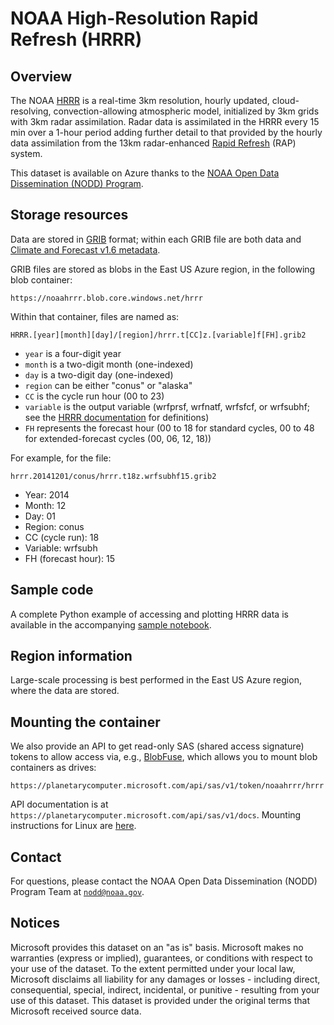 # NOAA High-Resolution Rapid Refresh (HRRR)

## Overview

The NOAA [HRRR](https://www.nco.ncep.noaa.gov/pmb/products/hrrr/) is a real-time 3km resolution, hourly updated, cloud-resolving, convection-allowing atmospheric model, initialized by 3km grids with 3km radar assimilation. Radar data is assimilated in the HRRR every 15 min over a 1-hour period adding further detail to that provided by the hourly data assimilation from the 13km radar-enhanced [Rapid Refresh](https://rapidrefresh.noaa.gov/) (RAP) system.

This dataset is available on Azure thanks to the [NOAA Open Data Dissemination (NODD) Program](https://www.noaa.gov/information-technology/open-data-dissemination).


## Storage resources

Data are stored in [GRIB](https://en.wikipedia.org/wiki/GRIB) format; within each GRIB file are both data and [Climate and Forecast v1.6 metadata](http://cfconventions.org/cf-conventions/v1.6.0/cf-conventions.html).

GRIB files are stored as blobs in the East US Azure region, in the following blob container:

`https://noaahrrr.blob.core.windows.net/hrrr`

Within that container, files are named as:

`HRRR.[year][month][day]/[region]/hrrr.t[CC]z.[variable]f[FH].grib2`

* `year` is a four-digit year
* `month` is a two-digit month (one-indexed)
* `day` is a two-digit day (one-indexed)
* `region` can be either "conus" or "alaska"
* `CC` is the cycle run hour (00 to 23)
* `variable` is the output variable (wrfprsf, wrfnatf, wrfsfcf, or wrfsubhf; see the [HRRR documentation](https://www.nco.ncep.noaa.gov/pmb/products/hrrr/) for definitions)
* `FH` represents the forecast hour (00 to 18 for standard cycles, 00 to 48 for extended-forecast cycles (00, 06, 12, 18))

For example, for the file:

`hrrr.20141201/conus/hrrr.t18z.wrfsubhf15.grib2`

* Year: 2014
* Month: 12
* Day: 01
* Region: conus
* CC (cycle run): 18
* Variable: wrfsubh
* FH (forecast hour): 15


## Sample code

A complete Python example of accessing and plotting HRRR data is available in the accompanying [sample notebook](https://nbviewer.jupyter.org/github/microsoft/AIforEarthDataSets/blob/main/data/noaa-hrrr.ipynb).


## Region information

Large-scale processing is best performed in the East US Azure region, where the data are stored.


## Mounting the container

We also provide an API to get read-only SAS (shared access signature) tokens to allow access via, e.g., [BlobFuse](https://github.com/Azure/azure-storage-fuse), which allows you to mount blob containers as drives:

`https://planetarycomputer.microsoft.com/api/sas/v1/token/noaahrrr/hrrr`

API documentation is at `https://planetarycomputer.microsoft.com/api/sas/v1/docs`.
Mounting instructions for Linux are [here](https://docs.microsoft.com/en-us/azure/storage/blobs/storage-how-to-mount-container-linux).


## Contact

For questions, please contact the NOAA Open Data Dissemination (NODD) Program Team at [`nodd@noaa.gov`](mailto:nodd@noaa.gov?subject=azure%20hrrr%20question).


## Notices

Microsoft provides this dataset on an "as is" basis.  Microsoft makes no warranties (express or implied), guarantees, or conditions with respect to your use of the dataset.  To the extent permitted under your local law, Microsoft disclaims all liability for any damages or losses - including direct, consequential, special, indirect, incidental, or punitive - resulting from your use of this dataset.  This dataset is provided under the original terms that Microsoft received source data.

* **Activity**:
Search the data above for the word "that". Copy each line it is in.

* **Exercise answer**:
The NOAA [HRRR](https://www.nco.ncep.noaa.gov/pmb/products/hrrr/) is a real-time 3km resolution, hourly updated, cloud-resolving, convection-allowing atmospheric model, initialized by 3km grids with 3km radar assimilation. Radar data is assimilated in the HRRR every 15 min over a 1-hour period adding further detail to that provided by the hourly data assimilation from the 13km radar-enhanced [Rapid Refresh](https://rapidrefresh.noaa.gov/) (RAP) system.
Within that container, files are named as:
Microsoft provides this dataset on an "as is" basis.  Microsoft makes no warranties (express or implied), guarantees, or conditions with respect to your use of the dataset.  To the extent permitted under your local law, Microsoft disclaims all liability for any damages or losses - including direct, consequential, special, indirect, incidental, or punitive - resulting from your use of this dataset.  This dataset is provided under the original terms that Microsoft received source data.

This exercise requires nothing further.